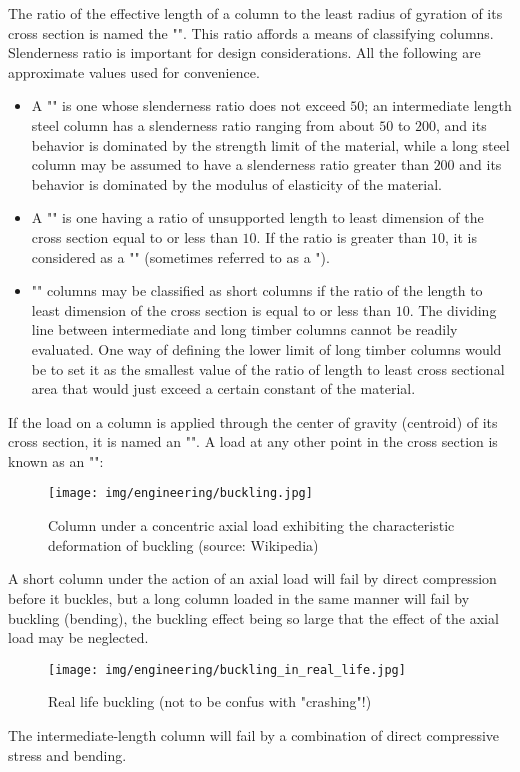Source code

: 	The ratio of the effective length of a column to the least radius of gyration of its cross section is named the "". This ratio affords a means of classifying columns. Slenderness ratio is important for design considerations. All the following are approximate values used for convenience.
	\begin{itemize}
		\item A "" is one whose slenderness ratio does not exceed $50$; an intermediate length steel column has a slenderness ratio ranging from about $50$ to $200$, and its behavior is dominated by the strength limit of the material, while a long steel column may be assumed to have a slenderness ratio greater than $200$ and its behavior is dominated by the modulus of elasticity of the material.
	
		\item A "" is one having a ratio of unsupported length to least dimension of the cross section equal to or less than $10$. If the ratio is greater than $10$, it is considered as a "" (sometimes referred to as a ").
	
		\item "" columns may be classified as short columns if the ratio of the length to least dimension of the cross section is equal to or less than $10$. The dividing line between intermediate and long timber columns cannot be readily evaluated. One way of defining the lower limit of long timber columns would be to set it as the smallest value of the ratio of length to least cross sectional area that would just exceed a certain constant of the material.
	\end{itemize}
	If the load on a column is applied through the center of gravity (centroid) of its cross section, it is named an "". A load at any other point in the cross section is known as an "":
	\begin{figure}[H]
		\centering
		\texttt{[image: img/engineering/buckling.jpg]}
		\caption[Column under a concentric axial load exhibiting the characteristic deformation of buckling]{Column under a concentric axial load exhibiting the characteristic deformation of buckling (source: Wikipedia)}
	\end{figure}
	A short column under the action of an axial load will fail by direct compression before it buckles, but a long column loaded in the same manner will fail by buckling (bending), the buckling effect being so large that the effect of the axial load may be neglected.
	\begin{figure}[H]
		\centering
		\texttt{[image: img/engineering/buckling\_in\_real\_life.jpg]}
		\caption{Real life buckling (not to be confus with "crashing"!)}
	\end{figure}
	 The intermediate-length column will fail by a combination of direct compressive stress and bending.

○ ○ ○

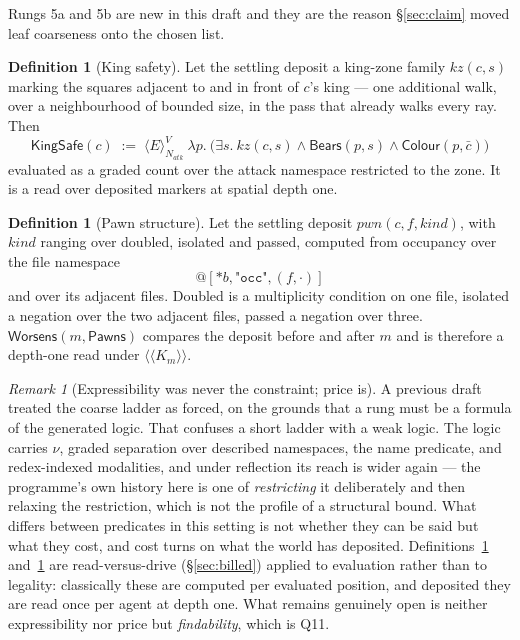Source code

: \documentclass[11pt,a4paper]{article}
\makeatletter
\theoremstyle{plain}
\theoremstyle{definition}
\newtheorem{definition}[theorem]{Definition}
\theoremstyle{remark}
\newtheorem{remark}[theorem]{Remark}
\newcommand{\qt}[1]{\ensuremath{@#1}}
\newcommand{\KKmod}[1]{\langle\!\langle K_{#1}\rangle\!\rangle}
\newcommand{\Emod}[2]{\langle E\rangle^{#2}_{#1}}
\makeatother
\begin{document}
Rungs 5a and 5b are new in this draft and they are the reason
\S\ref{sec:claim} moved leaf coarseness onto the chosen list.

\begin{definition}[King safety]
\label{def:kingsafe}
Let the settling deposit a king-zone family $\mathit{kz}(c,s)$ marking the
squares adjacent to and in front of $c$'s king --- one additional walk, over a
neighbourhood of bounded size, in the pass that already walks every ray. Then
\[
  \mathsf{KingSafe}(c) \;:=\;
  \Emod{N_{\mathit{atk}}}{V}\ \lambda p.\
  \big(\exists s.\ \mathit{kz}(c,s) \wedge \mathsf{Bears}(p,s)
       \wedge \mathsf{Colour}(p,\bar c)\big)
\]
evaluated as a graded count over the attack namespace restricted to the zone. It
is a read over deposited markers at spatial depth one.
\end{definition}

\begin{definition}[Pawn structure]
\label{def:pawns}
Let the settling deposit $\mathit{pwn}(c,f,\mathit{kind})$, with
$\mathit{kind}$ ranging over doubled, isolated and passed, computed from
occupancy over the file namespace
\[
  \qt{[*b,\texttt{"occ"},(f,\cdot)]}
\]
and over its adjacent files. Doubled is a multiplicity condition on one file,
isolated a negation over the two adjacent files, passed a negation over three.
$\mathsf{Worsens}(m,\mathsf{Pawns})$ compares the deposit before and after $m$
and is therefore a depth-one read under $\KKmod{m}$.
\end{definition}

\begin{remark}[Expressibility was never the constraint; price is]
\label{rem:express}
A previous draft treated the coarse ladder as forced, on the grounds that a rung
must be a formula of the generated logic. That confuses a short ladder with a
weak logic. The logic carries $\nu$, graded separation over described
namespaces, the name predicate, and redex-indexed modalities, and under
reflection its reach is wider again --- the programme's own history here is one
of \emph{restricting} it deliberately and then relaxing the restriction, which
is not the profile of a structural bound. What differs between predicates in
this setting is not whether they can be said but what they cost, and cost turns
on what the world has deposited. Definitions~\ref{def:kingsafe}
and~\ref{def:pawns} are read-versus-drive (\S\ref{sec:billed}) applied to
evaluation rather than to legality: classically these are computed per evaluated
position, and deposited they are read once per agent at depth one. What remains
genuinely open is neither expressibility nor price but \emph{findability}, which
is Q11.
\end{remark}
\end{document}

○ ○ ○

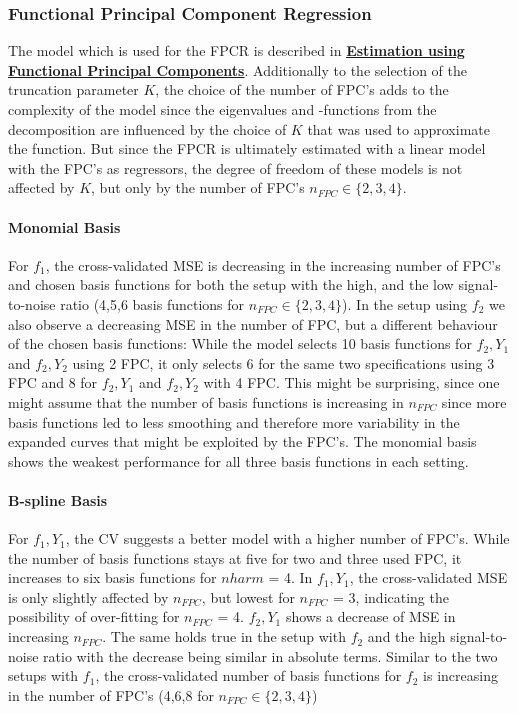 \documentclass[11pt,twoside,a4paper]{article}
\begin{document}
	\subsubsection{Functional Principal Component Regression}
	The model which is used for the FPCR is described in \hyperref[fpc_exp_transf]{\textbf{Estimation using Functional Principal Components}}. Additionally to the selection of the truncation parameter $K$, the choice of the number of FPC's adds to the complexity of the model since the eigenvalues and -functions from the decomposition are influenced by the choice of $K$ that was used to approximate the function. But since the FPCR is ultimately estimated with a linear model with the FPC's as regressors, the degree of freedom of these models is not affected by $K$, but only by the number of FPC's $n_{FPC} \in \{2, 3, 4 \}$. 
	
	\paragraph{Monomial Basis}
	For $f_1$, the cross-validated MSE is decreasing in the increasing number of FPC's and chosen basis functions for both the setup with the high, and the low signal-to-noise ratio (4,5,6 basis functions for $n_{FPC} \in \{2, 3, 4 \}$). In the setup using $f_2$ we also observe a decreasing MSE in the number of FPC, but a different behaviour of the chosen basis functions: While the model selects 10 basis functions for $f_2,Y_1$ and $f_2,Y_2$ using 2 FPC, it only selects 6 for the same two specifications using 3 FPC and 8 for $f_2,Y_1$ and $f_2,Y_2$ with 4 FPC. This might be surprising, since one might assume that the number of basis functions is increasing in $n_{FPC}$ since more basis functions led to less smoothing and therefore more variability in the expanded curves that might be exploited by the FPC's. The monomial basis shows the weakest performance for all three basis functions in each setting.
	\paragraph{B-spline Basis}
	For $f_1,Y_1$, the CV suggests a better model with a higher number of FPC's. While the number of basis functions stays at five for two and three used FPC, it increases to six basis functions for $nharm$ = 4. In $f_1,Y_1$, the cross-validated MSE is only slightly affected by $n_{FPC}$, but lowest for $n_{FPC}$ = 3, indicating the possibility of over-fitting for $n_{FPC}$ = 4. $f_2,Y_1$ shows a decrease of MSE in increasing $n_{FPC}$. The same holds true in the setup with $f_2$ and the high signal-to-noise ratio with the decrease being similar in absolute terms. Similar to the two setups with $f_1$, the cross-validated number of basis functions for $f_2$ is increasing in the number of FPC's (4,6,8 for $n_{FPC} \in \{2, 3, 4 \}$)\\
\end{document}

○ ○ ○

Where in the listing does the string "direct" appear? Copy every line that has it.

	A short column under the action of an axial load will fail by direct compression before it buckles, but a long column loaded in the same manner will fail by buckling (bending), the buckling effect being so large that the effect of the axial load may be neglected.
	 The intermediate-length column will fail by a combination of direct compressive stress and bending.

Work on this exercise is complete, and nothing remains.